Вольраб непонимающе уставился на бригаденфюрера.
— То есть расстрелять?!
— А что вас так удивляет? Да, расстрелять. Как только настанет время. Ибо такова воля Германии.
— Но пока что действует приказ, согласно которому в нашем лагере должно быть установлено сорок пять распятий. Сорок пять, — возмущенно повторил он, — цифра названа в приказе. Пожелаете отменить?
— Зачем? — задумчиво спросил барон фон Риттер, и адъютант впервые заметил, что комендант осматривает распятие не с ненавистью, как это обычно делал, а с интересом. — Чтобы потом долго гадали, кого считать более безумным: того сумасшедшего, по чьему приказу эти распятия высекали из камня, или того, по чьему их уничтожали?

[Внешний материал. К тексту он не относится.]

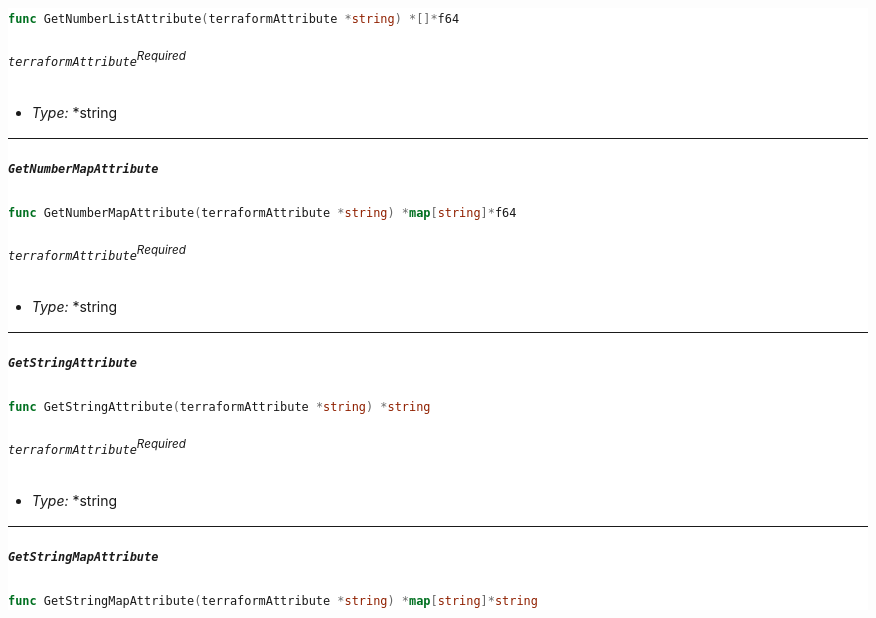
 ```go
func GetNumberListAttribute(terraformAttribute *string) *[]*f64
```

###### `terraformAttribute`<sup>Required</sup> <a name="terraformAttribute" id="@cdktf/provider-kubernetes.dataKubernetesPersistentVolumeClaim.DataKubernetesPersistentVolumeClaim.getNumberListAttribute.parameter.terraformAttribute"></a>

- *Type:* *string

---

##### `GetNumberMapAttribute` <a name="GetNumberMapAttribute" id="@cdktf/provider-kubernetes.dataKubernetesPersistentVolumeClaim.DataKubernetesPersistentVolumeClaim.getNumberMapAttribute"></a>

```go
func GetNumberMapAttribute(terraformAttribute *string) *map[string]*f64
```

###### `terraformAttribute`<sup>Required</sup> <a name="terraformAttribute" id="@cdktf/provider-kubernetes.dataKubernetesPersistentVolumeClaim.DataKubernetesPersistentVolumeClaim.getNumberMapAttribute.parameter.terraformAttribute"></a>

- *Type:* *string

---

##### `GetStringAttribute` <a name="GetStringAttribute" id="@cdktf/provider-kubernetes.dataKubernetesPersistentVolumeClaim.DataKubernetesPersistentVolumeClaim.getStringAttribute"></a>

```go
func GetStringAttribute(terraformAttribute *string) *string
```

###### `terraformAttribute`<sup>Required</sup> <a name="terraformAttribute" id="@cdktf/provider-kubernetes.dataKubernetesPersistentVolumeClaim.DataKubernetesPersistentVolumeClaim.getStringAttribute.parameter.terraformAttribute"></a>

- *Type:* *string

---

##### `GetStringMapAttribute` <a name="GetStringMapAttribute" id="@cdktf/provider-kubernetes.dataKubernetesPersistentVolumeClaim.DataKubernetesPersistentVolumeClaim.getStringMapAttribute"></a>

```go
func GetStringMapAttribute(terraformAttribute *string) *map[string]*string
```
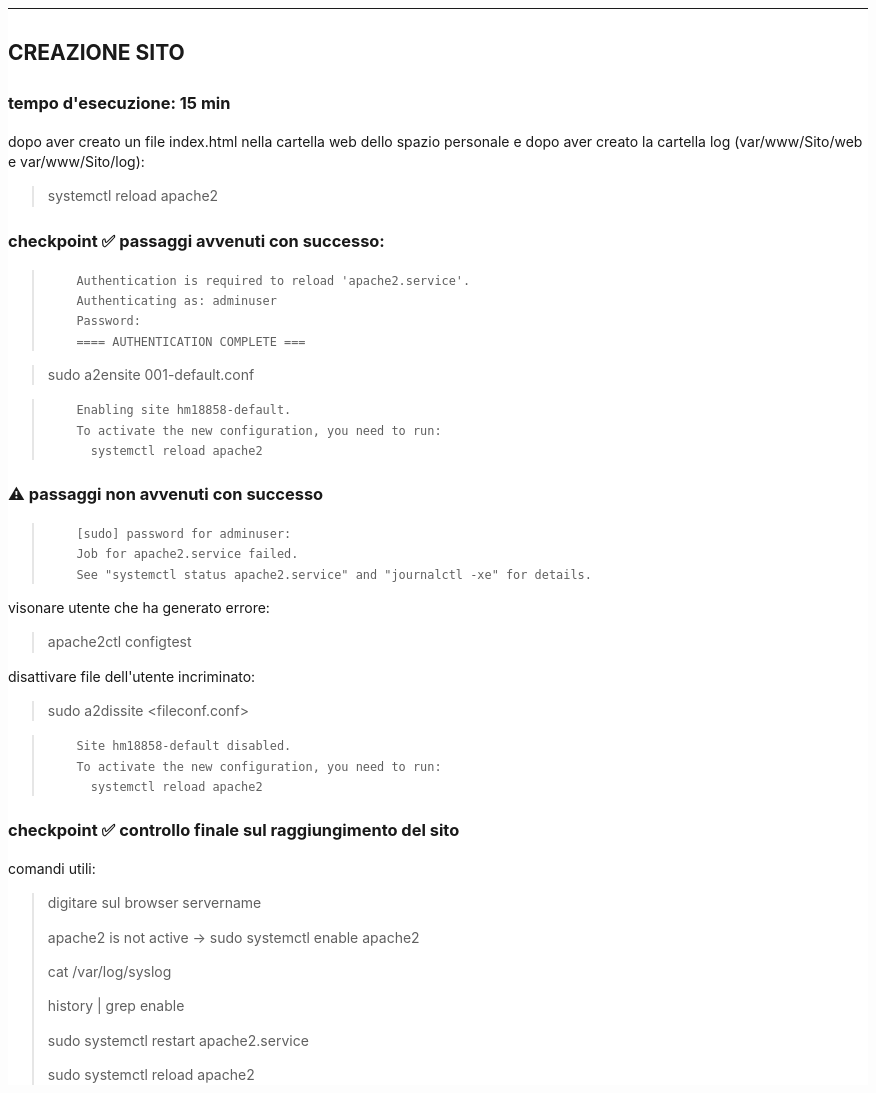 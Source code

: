 ---------------------------------------------------------------------

## CREAZIONE SITO
### tempo d'esecuzione: 15 min

dopo aver creato un file index.html nella cartella web dello spazio personale
e dopo aver creato la cartella log (var/www/Sito/web e var/www/Sito/log):<br>

>systemctl reload apache2
>

### checkpoint :white_check_mark: passaggi avvenuti con successo:
>         Authentication is required to reload 'apache2.service'.
>         Authenticating as: adminuser
>         Password:
>         ==== AUTHENTICATION COMPLETE ===
>

>sudo a2ensite 001-default.conf
>

>         Enabling site hm18858-default.
>         To activate the new configuration, you need to run:
>           systemctl reload apache2

### :warning: passaggi non avvenuti con successo

>         [sudo] password for adminuser:
>         Job for apache2.service failed.
>         See "systemctl status apache2.service" and "journalctl -xe" for details.
>

visonare utente che ha generato errore: <br>
>apache2ctl configtest
>

disattivare file dell'utente incriminato:
>sudo a2dissite <fileconf.conf>
>

>         Site hm18858-default disabled.
>         To activate the new configuration, you need to run:
>           systemctl reload apache2

### checkpoint :white_check_mark: controllo finale sul raggiungimento del sito <br>
comandi utili:
>digitare sul browser servername
>
>apache2 is not active -> sudo systemctl enable apache2
>
>cat /var/log/syslog
>
>history | grep enable
>
>sudo systemctl restart apache2.service
>
>sudo systemctl reload apache2
>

— Ну, так ставить вопрос никто не осмелится.
— А вы все же поставьте его.
— Для отмены приказа бывшего коменданта достаточно констатации того, что распятия эти появились по приказу… сумасшедшего.
— Неужели кто-то мог бы предположить, что в этом подземелье подобные изваяния могли появиться по приказу кого-то, все еще не сошедшего с ума?
Вопрос оказался настолько сложным и философски запутанным, что Вольраб даже не пытался осмыслить его.
— Не мог бы, — машинально ответил он.